● **TASK TO COMPLETE**
Please make an exact transcription of all the data that follows.

━━━━━━━━━━

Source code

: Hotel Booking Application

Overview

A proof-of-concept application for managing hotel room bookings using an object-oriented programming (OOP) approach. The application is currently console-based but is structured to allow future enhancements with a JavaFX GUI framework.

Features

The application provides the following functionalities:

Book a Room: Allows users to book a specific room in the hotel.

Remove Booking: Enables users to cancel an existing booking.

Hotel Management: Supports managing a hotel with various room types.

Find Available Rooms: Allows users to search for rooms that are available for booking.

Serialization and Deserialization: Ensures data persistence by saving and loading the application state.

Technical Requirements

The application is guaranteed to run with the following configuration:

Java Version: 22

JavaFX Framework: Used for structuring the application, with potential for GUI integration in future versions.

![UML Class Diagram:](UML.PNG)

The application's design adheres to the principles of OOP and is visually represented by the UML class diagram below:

━━━━━━━━━━

● **RESULT FOR THIS TASK**
Source code

: Hotel Booking Application

Overview

A proof-of-concept application for managing hotel room bookings using an object-oriented programming (OOP) approach. The application is currently console-based but is structured to allow future enhancements with a JavaFX GUI framework.

Features

The application provides the following functionalities:

Book a Room: Allows users to book a specific room in the hotel.

Remove Booking: Enables users to cancel an existing booking.

Hotel Management: Supports managing a hotel with various room types.

Find Available Rooms: Allows users to search for rooms that are available for booking.

Serialization and Deserialization: Ensures data persistence by saving and loading the application state.

Technical Requirements

The application is guaranteed to run with the following configuration:

Java Version: 22

JavaFX Framework: Used for structuring the application, with potential for GUI integration in future versions.

![UML Class Diagram:](UML.PNG)

The application's design adheres to the principles of OOP and is visually represented by the UML class diagram below:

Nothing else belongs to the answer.